The everyday reporting query: count/sum per month.
Count per month
-- PostgreSQL / DuckDB / Snowflake
SELECT DATE_TRUNC('month', created_at) AS month, COUNT(*)
FROM events
GROUP BY 1
ORDER BY 1;
-- BigQuery
SELECT DATE_TRUNC(created_at, MONTH) AS month, COUNT(*)
FROM events
GROUP BY month
ORDER BY month;
-- MySQL (no DATE_TRUNC — bucket with DATE_FORMAT)
SELECT DATE_FORMAT(created_at, '%Y-%m-01') AS month, COUNT(*)
FROM events
GROUP BY month
ORDER BY month;
-- SQLite
SELECT strftime('%Y-%m', created_at) AS month, COUNT(*)
FROM events
GROUP BY month
ORDER BY month;
Per week instead
SELECT DATE_TRUNC('week', created_at) AS week, COUNT(*) ... -- Postgres / DuckDB / Snowflake
SELECT DATE_TRUNC(created_at, WEEK(MONDAY)) AS week ... -- BigQuery
SELECT strftime('%Y-%W', created_at) AS week ... -- SQLite (approx)

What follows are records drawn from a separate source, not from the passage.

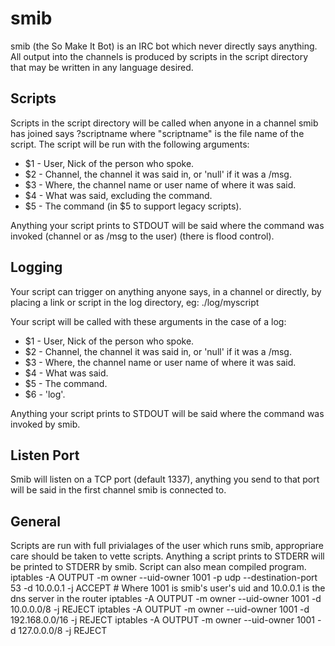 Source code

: smib
====
smib (the So Make It Bot) is an IRC bot which never directly says anything. All output into the channels is produced by scripts in the script directory that may be written in any language desired.

Scripts
-------
Scripts in the script directory will be called when anyone in a channel smib has joined says ?scriptname where "scriptname" is the file name of the script. The script will be run with the following arguments:
 * $1 - User, Nick of the person who spoke.
 * $2 - Channel, the channel it was said in, or 'null' if it was a /msg.
 * $3 - Where, the channel name or user name of where it was said.
 * $4 - What was said, excluding the command.
 * $5 - The command (in $5 to support legacy scripts).

Anything your script prints to STDOUT will be said where the command was invoked (channel or as /msg to the user) (there is flood control).

Logging
-------
Your script can trigger on anything anyone says, in a channel or directly, by placing a link or script in the log directory, eg: ./log/myscript

Your script will be called with these arguments in the case of a log:
 * $1 - User, Nick of the person who spoke.
 * $2 - Channel, the channel it was said in, or 'null' if it was a /msg.
 * $3 - Where, the channel name or user name of where it was said.
 * $4 - What was said.
 * $5 - The command.
 * $6 - 'log'.

Anything your script prints to STDOUT will be said where the command was invoked by smib.

Listen Port
-----------
Smib will listen on a TCP port (default 1337), anything you send to that port will be said in the first channel smib is connected to.

General
-------
Scripts are run with full privialages of the user which runs smib, appropriare care should be taken to vette scripts.
Anything a script prints to STDERR will be printed to STDERR by smib.
Script can also mean compiled program.
    iptables -A OUTPUT -m owner --uid-owner 1001 -p udp --destination-port 53 -d 10.0.0.1 -j ACCEPT     # Where 1001 is smib's user's uid and 10.0.0.1 is the dns server in the router
    iptables -A OUTPUT -m owner --uid-owner 1001 -d 10.0.0.0/8 -j REJECT
    iptables -A OUTPUT -m owner --uid-owner 1001 -d 192.168.0.0/16 -j REJECT
    iptables -A OUTPUT -m owner --uid-owner 1001 -d 127.0.0.0/8 -j REJECT

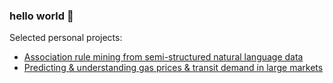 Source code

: ### hello world 👋

<!--
**cmschmtt/cmschmtt** is a ✨ _special_ ✨ repository because its `README.md` (this file) appears on your GitHub profile.

Here are some ideas to get you started:

- 🔭 I’m currently working on ...
- 🌱 I’m currently learning ...
- 👯 I’m looking to collaborate on ...
- 🤔 I’m looking for help with ...
- 💬 Ask me about ...
- 📫 How to reach me: ...
- 😄 Pronouns: ...
- ⚡ Fun fact: ...
-->

Selected personal projects:
- [Association rule mining from semi-structured natural language data](https://github.com/cmschmtt/ds9-association-rules)
- [Predicting & understanding gas prices & transit demand in large markets](https://github.com/cmschmtt/gas-transit-forecasting)
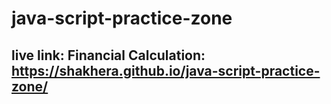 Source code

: # java-script-practice-zone
## live link: Financial Calculation: https://shakhera.github.io/java-script-practice-zone/
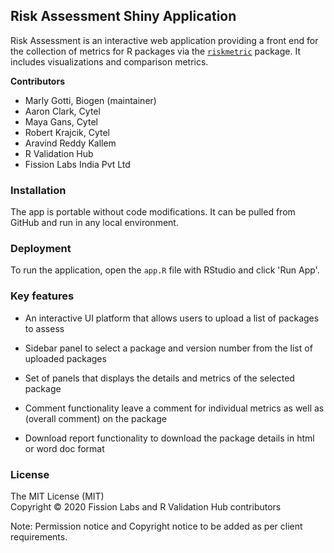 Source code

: ## Risk Assessment Shiny Application

Risk Assessment is an interactive web application providing a front end for the collection of metrics for R packages via the [`riskmetric`](https://github.com/pharmaR/riskmetric) package. It includes visualizations and comparison metrics.


**Contributors**

- Marly Gotti, Biogen (maintainer)
- Aaron Clark, Cytel
- Maya Gans, Cytel
- Robert Krajcik, Cytel
- Aravind Reddy Kallem
- R Validation Hub
- Fission Labs India Pvt Ltd


### Installation
The app is portable without code modifications. It can be pulled from GitHub and run in any local environment.


### Deployment
To run the application, open the `app.R` file with RStudio and click 'Run App'.


### Key features

- An interactive UI platform that allows users to upload a list of packages to assess

- Sidebar panel to select a package and version number from the list of uploaded packages

- Set of panels that displays the details and metrics of the selected package

- Comment functionality leave a comment for individual metrics as well as (overall comment) on the package

- Download report functionality to download the package details in html or word doc format


### License
The MIT License (MIT)<br>
Copyright © 2020 Fission Labs and R Validation Hub contributors
 
Note: Permission notice and Copyright notice to be added as per client requirements.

Gotchas: GROUP BY 1 (group by the first select item) works in Postgres, DuckDB, Snowflake and
BigQuery but not MySQL/SQLite in all modes — repeat the expression or use its alias there.
Truncating with DATE_TRUNC keeps a real date (sortable, joinable to a calendar); DATE_FORMAT/
strftime give a text label that sorts correctly only in YYYY-MM form. For zero-filled months,
left-join this against a generated date series (see that recipe).